What you need to do: Below are some records; copy each line in them that contains "want".

Saved data entries:
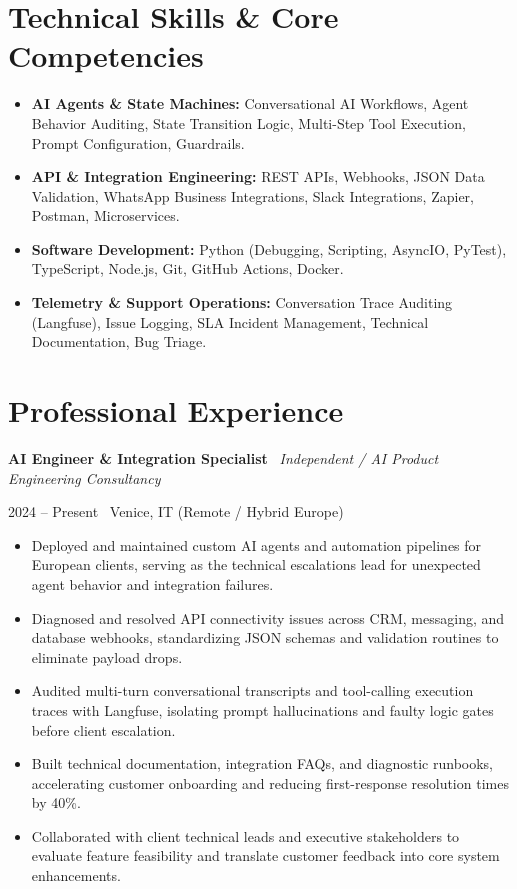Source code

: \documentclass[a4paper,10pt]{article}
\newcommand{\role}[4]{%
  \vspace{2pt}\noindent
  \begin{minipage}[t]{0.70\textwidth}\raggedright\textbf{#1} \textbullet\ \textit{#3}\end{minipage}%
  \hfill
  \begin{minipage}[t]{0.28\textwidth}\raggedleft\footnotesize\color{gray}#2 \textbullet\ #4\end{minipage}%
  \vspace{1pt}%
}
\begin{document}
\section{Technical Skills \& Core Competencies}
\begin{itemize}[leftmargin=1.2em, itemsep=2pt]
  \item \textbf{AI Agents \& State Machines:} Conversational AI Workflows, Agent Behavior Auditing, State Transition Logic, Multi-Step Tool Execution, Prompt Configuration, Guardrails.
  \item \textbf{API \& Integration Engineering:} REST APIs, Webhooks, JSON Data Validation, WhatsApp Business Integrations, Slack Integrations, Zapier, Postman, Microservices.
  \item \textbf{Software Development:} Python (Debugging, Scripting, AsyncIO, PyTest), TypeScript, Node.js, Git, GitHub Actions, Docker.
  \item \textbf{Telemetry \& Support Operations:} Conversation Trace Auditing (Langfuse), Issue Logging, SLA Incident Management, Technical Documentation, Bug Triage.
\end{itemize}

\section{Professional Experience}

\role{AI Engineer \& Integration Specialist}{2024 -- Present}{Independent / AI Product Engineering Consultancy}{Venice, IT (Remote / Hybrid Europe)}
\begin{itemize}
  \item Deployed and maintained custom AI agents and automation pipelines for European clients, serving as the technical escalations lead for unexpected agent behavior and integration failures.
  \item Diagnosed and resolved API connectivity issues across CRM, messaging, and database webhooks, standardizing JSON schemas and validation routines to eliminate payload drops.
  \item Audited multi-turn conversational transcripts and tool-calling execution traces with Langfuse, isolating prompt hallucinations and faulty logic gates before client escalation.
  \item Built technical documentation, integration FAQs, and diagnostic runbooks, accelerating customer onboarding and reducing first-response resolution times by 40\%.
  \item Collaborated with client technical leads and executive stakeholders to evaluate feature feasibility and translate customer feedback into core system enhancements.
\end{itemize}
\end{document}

--

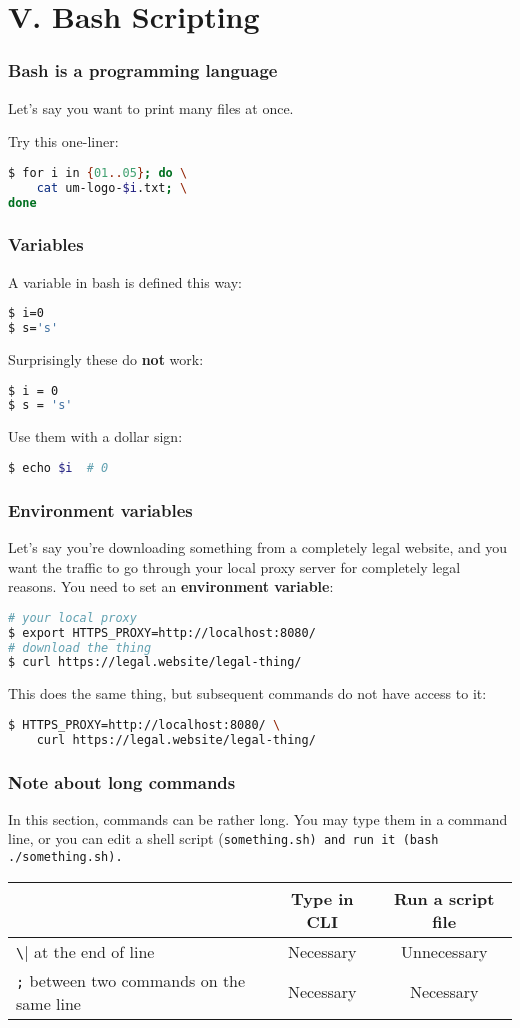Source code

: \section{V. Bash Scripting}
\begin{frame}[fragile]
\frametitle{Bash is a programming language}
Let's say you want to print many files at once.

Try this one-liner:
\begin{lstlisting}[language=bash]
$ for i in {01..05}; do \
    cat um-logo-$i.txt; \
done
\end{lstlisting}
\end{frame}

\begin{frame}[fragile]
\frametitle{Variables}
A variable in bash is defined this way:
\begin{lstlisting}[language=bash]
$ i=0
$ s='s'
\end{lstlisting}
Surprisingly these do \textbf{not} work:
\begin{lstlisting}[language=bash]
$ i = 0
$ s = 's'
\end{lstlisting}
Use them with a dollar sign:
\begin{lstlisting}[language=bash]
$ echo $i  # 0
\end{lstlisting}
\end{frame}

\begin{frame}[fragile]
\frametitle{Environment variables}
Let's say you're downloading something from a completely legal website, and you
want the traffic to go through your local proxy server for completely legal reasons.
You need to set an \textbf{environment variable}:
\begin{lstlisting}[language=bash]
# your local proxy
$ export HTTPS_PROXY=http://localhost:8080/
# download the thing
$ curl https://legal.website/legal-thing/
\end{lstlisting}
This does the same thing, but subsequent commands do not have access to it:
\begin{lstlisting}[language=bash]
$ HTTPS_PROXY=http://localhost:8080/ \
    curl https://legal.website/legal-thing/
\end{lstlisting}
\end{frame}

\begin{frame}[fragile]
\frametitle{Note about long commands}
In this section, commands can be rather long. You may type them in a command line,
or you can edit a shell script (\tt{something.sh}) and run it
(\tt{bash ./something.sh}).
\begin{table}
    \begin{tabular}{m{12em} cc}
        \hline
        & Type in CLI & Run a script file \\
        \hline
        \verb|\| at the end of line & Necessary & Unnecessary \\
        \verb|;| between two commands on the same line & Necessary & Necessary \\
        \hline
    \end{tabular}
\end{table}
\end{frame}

Reply to the task:
Let's say you want to print many files at once.
want the traffic to go through your local proxy server for completely legal reasons.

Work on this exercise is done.